2.2 Wahrnehmung von Autonomie und Kontrolle in digitalen Arbeitskontexten

Durch den Einsatz und die Nutzung digitaler Technik im Arbeitskontext und die dadurch veränderten Aufgaben und Arbeitsanforderungen wird schließlich die Wahrnehmung von Autonomie und Kontrolle beeinflusst (Parker und Grote 2022; Ruiner und Klumpp 2022).
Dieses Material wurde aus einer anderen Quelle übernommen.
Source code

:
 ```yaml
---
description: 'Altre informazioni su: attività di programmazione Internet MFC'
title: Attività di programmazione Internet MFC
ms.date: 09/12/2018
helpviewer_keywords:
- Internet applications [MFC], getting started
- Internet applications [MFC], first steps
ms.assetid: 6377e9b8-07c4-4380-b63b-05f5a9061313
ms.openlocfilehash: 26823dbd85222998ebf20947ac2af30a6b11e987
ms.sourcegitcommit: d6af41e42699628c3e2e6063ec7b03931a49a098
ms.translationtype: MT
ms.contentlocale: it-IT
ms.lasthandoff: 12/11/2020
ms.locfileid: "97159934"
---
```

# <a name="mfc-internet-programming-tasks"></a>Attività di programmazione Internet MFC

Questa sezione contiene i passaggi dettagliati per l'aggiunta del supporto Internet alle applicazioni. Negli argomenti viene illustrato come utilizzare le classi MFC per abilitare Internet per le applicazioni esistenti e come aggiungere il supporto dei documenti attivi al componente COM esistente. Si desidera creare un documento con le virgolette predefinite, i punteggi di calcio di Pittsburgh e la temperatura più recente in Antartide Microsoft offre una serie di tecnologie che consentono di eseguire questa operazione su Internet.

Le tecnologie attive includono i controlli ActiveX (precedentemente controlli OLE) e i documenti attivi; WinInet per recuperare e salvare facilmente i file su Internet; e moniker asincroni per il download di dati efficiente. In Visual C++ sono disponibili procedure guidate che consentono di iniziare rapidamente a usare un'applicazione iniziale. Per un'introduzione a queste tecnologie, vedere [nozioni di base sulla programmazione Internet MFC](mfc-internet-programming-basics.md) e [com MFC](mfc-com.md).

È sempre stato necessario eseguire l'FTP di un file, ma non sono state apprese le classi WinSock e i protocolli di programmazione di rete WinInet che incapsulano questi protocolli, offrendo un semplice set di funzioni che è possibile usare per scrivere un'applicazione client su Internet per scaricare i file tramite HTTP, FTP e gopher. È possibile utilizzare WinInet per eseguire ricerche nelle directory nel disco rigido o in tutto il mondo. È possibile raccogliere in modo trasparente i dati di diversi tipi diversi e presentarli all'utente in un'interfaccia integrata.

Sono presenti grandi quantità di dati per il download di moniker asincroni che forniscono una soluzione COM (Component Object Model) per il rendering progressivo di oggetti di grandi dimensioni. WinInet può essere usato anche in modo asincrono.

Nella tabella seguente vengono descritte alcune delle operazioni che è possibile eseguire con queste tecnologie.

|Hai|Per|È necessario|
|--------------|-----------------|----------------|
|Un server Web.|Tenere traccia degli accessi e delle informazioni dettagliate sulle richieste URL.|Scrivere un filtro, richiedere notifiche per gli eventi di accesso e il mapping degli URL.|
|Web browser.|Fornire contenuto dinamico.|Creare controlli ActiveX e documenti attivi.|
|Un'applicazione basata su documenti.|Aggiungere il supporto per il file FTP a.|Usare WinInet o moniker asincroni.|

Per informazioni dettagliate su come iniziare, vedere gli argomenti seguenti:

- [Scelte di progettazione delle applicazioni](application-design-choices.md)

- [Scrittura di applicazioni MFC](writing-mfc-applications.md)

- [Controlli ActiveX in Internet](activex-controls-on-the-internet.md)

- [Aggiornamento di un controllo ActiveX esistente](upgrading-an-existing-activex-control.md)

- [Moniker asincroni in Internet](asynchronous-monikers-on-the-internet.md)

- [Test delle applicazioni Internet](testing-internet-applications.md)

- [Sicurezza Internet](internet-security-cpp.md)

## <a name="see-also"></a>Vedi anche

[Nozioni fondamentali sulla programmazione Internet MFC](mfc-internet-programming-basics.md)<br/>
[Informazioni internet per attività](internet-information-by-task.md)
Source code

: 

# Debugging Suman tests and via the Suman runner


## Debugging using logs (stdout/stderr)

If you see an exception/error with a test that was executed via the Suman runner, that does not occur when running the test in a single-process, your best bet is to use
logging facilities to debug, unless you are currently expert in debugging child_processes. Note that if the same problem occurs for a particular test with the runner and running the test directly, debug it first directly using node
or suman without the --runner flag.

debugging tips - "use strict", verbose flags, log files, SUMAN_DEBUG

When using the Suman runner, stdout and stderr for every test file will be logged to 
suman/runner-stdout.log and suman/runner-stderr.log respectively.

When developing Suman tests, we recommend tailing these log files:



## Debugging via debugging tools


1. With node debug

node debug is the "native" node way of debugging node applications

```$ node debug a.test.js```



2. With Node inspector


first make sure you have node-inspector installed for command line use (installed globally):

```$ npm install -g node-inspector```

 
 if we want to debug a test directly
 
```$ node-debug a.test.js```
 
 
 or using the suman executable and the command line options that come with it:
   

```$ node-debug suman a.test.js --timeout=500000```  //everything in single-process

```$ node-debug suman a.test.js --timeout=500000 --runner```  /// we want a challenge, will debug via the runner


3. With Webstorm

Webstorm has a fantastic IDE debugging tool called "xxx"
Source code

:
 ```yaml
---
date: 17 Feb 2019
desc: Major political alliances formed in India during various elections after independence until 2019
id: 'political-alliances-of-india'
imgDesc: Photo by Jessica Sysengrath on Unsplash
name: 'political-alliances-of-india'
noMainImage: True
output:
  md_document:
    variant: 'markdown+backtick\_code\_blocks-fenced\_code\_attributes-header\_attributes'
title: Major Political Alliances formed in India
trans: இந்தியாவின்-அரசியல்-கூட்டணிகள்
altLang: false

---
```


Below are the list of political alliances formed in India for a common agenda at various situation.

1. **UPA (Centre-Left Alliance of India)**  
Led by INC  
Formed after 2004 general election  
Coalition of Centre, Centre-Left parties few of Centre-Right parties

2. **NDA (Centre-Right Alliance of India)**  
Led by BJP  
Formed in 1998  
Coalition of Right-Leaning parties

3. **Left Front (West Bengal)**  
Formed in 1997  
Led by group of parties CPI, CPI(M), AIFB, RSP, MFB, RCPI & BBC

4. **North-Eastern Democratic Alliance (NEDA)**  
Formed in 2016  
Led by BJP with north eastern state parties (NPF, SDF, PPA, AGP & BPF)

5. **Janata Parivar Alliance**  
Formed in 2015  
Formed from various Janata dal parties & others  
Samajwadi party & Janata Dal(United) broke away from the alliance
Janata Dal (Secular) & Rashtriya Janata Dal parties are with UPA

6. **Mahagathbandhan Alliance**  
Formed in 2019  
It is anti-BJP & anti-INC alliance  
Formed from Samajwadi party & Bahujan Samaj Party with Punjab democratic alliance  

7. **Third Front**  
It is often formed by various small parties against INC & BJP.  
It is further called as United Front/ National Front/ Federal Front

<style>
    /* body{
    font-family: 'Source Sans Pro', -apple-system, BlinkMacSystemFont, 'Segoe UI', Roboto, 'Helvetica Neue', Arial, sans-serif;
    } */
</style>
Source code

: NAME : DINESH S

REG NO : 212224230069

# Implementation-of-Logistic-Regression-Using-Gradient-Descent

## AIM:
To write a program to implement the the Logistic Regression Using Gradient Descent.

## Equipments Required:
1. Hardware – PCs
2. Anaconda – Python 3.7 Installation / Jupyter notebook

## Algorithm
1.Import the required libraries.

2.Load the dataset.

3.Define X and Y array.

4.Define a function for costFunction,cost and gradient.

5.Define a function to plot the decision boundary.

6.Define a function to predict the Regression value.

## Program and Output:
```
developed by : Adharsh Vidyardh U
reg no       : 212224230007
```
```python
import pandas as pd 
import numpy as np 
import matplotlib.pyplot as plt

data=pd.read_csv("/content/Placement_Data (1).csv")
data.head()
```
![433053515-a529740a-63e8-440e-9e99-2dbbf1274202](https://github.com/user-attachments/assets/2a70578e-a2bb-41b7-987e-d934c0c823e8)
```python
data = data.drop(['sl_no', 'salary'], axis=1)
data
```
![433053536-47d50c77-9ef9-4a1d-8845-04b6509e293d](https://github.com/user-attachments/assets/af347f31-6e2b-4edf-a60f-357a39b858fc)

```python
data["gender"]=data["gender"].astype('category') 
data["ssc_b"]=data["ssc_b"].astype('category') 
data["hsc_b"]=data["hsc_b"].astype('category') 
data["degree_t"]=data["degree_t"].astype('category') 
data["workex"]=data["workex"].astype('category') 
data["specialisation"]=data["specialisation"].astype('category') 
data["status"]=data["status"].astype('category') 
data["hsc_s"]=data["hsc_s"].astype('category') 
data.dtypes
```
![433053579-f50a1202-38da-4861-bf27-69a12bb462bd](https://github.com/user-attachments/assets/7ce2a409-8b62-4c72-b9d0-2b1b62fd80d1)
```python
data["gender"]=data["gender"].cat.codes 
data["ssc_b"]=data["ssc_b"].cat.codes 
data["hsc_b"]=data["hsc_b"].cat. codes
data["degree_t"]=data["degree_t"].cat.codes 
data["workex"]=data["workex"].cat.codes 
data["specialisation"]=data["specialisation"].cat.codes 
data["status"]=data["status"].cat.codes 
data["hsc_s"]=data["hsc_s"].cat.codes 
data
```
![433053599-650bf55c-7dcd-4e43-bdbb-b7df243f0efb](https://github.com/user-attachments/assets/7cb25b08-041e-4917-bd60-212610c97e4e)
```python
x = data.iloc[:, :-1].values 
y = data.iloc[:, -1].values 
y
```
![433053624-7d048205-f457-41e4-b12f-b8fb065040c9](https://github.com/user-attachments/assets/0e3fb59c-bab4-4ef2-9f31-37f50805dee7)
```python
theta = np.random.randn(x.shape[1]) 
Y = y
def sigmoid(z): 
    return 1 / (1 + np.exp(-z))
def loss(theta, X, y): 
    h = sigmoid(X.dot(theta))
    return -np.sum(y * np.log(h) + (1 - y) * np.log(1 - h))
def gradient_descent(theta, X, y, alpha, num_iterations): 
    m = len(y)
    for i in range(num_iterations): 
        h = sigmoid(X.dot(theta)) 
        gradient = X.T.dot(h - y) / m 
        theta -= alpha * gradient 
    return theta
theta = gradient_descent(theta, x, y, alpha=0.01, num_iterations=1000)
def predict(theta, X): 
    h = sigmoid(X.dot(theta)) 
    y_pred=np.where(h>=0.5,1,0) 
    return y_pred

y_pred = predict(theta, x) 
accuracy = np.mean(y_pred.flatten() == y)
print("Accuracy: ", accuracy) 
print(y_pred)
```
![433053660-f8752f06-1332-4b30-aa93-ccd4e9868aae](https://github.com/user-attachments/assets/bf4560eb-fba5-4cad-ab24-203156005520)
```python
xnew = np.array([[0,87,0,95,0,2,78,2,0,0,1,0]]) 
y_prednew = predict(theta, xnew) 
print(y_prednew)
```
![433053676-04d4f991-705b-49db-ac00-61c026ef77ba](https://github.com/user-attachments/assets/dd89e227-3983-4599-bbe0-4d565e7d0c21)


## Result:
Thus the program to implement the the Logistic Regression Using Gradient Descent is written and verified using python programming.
Autonomie bedeutet, dass Beschäftigte Handlungsspielräume im Aufgabenprozess und in Hinblick auf die Aufgabenerfüllung haben (Breaugh 1985). Kontrolle wird definiert als alle Arten des Managements, „die versuchen, Arbeitskraft in tatsächlich profitable Arbeit umzuwandeln“ (Thompson und Van den Broek 2010, S. 10), also das sogenannte „Transformationsproblem von Arbeit“ (Minssen 2023, S. 360 ff.) zu lösen. Die klassische organisationale Kontrolle (managerial control; Hall 2010; Moore et al. 2018) wird durch neue Kontrollmodi ergänzt (Ruiner und Klumpp 2022), wie zum Beispiel die Kontrolle durch die Individuen selbst (Selbstkontrolle), durch Kolleg*innen (Ezzamel und Willmott 1998; Sewell 1998), durch Kund*innen (Wood et al. 2018) und durch Algorithmen (Lee et al. 2015; Möhlmann und Zalmanson 2017). Insbesondere die Kontrolle durch Algorithmen spielt beim Einsatz digitaler Technik und speziell von SDS eine wesentliche Rolle. Die Handlungen und die Leistung von Beschäftigten werden kontinuierlich durch Algorithmen verfolgt und bewertet sowie algorithmische Entscheidungen automatisch umgesetzt (Kellogg et al. 2020; Möhlmann und Zalmanson 2017). In digitalen Arbeitskontexten gewinnen entsprechend Fragen der Autonomie und Kontrolle an Bedeutung (Mazmanian et al. 2013; Orlikowski 2016). Einerseits kann der Einsatz digitaler Technik die Wahrnehmung von Autonomie erhöhen, da sich das Aufgabenspektrum und die Zusammenarbeit mit Führungskräften verändert (Gregg 2011; Kirchner et al. 2020). Andererseits kann die zunehmende digitale Steuerung der Arbeitstätigkeiten als Kontrolle wahrgenommen werden (Kallinikos 2011; Ruiner und Klumpp 2022; Sewell und Barker 2006). Entscheidend für die Art der Wahrnehmung ist, wie der Einsatz digitaler Technik legitimiert wird, wie der Grad der Durchdringung ist und wie (un-)kontrolliert SDS agieren, welchen Zweck der Einsatz hat und ob die Nutzung auf freiwilliger Basis geschieht (Bardmann et al. 2023a).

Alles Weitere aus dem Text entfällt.